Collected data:
+--

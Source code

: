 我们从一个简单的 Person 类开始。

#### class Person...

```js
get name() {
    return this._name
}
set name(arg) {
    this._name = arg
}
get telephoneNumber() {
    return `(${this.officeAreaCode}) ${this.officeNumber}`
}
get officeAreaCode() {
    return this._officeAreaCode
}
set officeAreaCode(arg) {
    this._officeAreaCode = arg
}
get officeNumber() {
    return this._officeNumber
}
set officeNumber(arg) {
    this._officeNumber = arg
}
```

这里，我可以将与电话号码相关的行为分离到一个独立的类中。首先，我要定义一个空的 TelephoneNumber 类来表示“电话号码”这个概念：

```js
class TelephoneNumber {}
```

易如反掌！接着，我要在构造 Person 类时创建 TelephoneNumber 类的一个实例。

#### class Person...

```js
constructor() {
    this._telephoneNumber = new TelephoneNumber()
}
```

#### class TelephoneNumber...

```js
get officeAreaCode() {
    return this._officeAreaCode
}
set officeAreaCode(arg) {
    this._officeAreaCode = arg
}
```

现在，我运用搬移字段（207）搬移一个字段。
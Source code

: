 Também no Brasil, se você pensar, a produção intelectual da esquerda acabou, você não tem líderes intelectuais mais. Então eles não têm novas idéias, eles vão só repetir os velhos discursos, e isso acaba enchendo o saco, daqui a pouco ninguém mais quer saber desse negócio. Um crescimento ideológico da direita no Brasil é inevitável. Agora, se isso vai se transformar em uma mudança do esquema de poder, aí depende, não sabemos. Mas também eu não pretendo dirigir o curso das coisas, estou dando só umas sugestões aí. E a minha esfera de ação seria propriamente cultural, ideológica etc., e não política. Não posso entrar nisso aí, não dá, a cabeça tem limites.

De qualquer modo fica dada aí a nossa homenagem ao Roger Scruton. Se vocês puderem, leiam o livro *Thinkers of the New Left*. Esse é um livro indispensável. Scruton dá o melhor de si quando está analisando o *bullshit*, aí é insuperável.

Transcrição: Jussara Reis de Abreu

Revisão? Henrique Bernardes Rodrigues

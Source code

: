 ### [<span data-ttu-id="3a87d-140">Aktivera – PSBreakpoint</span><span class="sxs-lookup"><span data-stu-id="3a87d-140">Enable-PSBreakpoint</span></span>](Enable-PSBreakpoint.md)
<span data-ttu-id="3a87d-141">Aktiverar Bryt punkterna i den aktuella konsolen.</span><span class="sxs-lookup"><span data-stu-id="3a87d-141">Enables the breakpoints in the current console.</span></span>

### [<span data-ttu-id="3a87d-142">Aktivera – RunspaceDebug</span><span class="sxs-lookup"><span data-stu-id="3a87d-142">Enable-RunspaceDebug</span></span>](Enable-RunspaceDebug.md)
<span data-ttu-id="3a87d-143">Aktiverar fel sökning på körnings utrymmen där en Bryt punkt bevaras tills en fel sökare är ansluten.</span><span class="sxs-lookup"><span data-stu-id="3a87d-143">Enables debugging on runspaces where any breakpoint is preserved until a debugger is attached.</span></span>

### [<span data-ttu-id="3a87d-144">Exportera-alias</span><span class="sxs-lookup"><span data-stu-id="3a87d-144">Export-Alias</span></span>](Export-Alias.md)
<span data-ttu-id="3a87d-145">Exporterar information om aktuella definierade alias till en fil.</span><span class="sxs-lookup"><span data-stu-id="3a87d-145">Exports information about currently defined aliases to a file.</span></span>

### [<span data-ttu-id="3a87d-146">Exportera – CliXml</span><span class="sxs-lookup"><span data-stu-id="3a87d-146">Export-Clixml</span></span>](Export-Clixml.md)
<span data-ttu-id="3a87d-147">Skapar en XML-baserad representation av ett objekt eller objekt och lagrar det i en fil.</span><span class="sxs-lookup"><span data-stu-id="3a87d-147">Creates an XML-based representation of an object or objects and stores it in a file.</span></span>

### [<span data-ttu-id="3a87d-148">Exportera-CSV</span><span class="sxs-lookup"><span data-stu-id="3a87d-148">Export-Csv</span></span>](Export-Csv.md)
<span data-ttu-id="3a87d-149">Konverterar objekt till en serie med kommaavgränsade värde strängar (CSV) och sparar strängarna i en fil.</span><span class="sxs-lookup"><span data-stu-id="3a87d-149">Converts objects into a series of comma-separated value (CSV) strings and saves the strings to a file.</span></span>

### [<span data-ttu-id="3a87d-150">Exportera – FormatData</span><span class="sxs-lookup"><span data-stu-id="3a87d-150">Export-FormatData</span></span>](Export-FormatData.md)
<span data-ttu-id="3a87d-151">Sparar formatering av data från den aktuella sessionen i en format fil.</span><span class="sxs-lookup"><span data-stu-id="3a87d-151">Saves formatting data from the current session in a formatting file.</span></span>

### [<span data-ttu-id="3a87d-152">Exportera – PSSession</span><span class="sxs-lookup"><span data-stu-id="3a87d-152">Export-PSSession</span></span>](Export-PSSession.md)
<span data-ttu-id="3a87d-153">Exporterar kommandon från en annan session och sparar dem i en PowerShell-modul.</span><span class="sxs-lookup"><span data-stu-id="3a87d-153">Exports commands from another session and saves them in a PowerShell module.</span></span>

+--

* What you will do: Return a faithful copy of all the records above.

* Answer section:
Source code

: 我们从一个简单的 Person 类开始。

#### class Person...

```js
get name() {
    return this._name
}
set name(arg) {
    this._name = arg
}
get telephoneNumber() {
    return `(${this.officeAreaCode}) ${this.officeNumber}`
}
get officeAreaCode() {
    return this._officeAreaCode
}
set officeAreaCode(arg) {
    this._officeAreaCode = arg
}
get officeNumber() {
    return this._officeNumber
}
set officeNumber(arg) {
    this._officeNumber = arg
}
```

这里，我可以将与电话号码相关的行为分离到一个独立的类中。首先，我要定义一个空的 TelephoneNumber 类来表示“电话号码”这个概念：

```js
class TelephoneNumber {}
```

易如反掌！接着，我要在构造 Person 类时创建 TelephoneNumber 类的一个实例。

#### class Person...

```js
constructor() {
    this._telephoneNumber = new TelephoneNumber()
}
```

#### class TelephoneNumber...

```js
get officeAreaCode() {
    return this._officeAreaCode
}
set officeAreaCode(arg) {
    this._officeAreaCode = arg
}
```

现在，我运用搬移字段（207）搬移一个字段。
Source code

: Também no Brasil, se você pensar, a produção intelectual da esquerda acabou, você não tem líderes intelectuais mais. Então eles não têm novas idéias, eles vão só repetir os velhos discursos, e isso acaba enchendo o saco, daqui a pouco ninguém mais quer saber desse negócio. Um crescimento ideológico da direita no Brasil é inevitável. Agora, se isso vai se transformar em uma mudança do esquema de poder, aí depende, não sabemos. Mas também eu não pretendo dirigir o curso das coisas, estou dando só umas sugestões aí. E a minha esfera de ação seria propriamente cultural, ideológica etc., e não política. Não posso entrar nisso aí, não dá, a cabeça tem limites.

De qualquer modo fica dada aí a nossa homenagem ao Roger Scruton. Se vocês puderem, leiam o livro *Thinkers of the New Left*. Esse é um livro indispensável. Scruton dá o melhor de si quando está analisando o *bullshit*, aí é insuperável.

Transcrição: Jussara Reis de Abreu

Revisão? Henrique Bernardes Rodrigues

Source code

: ### [<span data-ttu-id="3a87d-140">Aktivera – PSBreakpoint</span><span class="sxs-lookup"><span data-stu-id="3a87d-140">Enable-PSBreakpoint</span></span>](Enable-PSBreakpoint.md)
<span data-ttu-id="3a87d-141">Aktiverar Bryt punkterna i den aktuella konsolen.</span><span class="sxs-lookup"><span data-stu-id="3a87d-141">Enables the breakpoints in the current console.</span></span>

### [<span data-ttu-id="3a87d-142">Aktivera – RunspaceDebug</span><span class="sxs-lookup"><span data-stu-id="3a87d-142">Enable-RunspaceDebug</span></span>](Enable-RunspaceDebug.md)
<span data-ttu-id="3a87d-143">Aktiverar fel sökning på körnings utrymmen där en Bryt punkt bevaras tills en fel sökare är ansluten.</span><span class="sxs-lookup"><span data-stu-id="3a87d-143">Enables debugging on runspaces where any breakpoint is preserved until a debugger is attached.</span></span>

### [<span data-ttu-id="3a87d-144">Exportera-alias</span><span class="sxs-lookup"><span data-stu-id="3a87d-144">Export-Alias</span></span>](Export-Alias.md)
<span data-ttu-id="3a87d-145">Exporterar information om aktuella definierade alias till en fil.</span><span class="sxs-lookup"><span data-stu-id="3a87d-145">Exports information about currently defined aliases to a file.</span></span>

### [<span data-ttu-id="3a87d-146">Exportera – CliXml</span><span class="sxs-lookup"><span data-stu-id="3a87d-146">Export-Clixml</span></span>](Export-Clixml.md)
<span data-ttu-id="3a87d-147">Skapar en XML-baserad representation av ett objekt eller objekt och lagrar det i en fil.</span><span class="sxs-lookup"><span data-stu-id="3a87d-147">Creates an XML-based representation of an object or objects and stores it in a file.</span></span>

### [<span data-ttu-id="3a87d-148">Exportera-CSV</span><span class="sxs-lookup"><span data-stu-id="3a87d-148">Export-Csv</span></span>](Export-Csv.md)
<span data-ttu-id="3a87d-149">Konverterar objekt till en serie med kommaavgränsade värde strängar (CSV) och sparar strängarna i en fil.</span><span class="sxs-lookup"><span data-stu-id="3a87d-149">Converts objects into a series of comma-separated value (CSV) strings and saves the strings to a file.</span></span>

### [<span data-ttu-id="3a87d-150">Exportera – FormatData</span><span class="sxs-lookup"><span data-stu-id="3a87d-150">Export-FormatData</span></span>](Export-FormatData.md)
<span data-ttu-id="3a87d-151">Sparar formatering av data från den aktuella sessionen i en format fil.</span><span class="sxs-lookup"><span data-stu-id="3a87d-151">Saves formatting data from the current session in a formatting file.</span></span>

### [<span data-ttu-id="3a87d-152">Exportera – PSSession</span><span class="sxs-lookup"><span data-stu-id="3a87d-152">Export-PSSession</span></span>](Export-PSSession.md)
<span data-ttu-id="3a87d-153">Exporterar kommandon från en annan session och sparar dem i en PowerShell-modul.</span><span class="sxs-lookup"><span data-stu-id="3a87d-153">Exports commands from another session and saves them in a PowerShell module.</span></span>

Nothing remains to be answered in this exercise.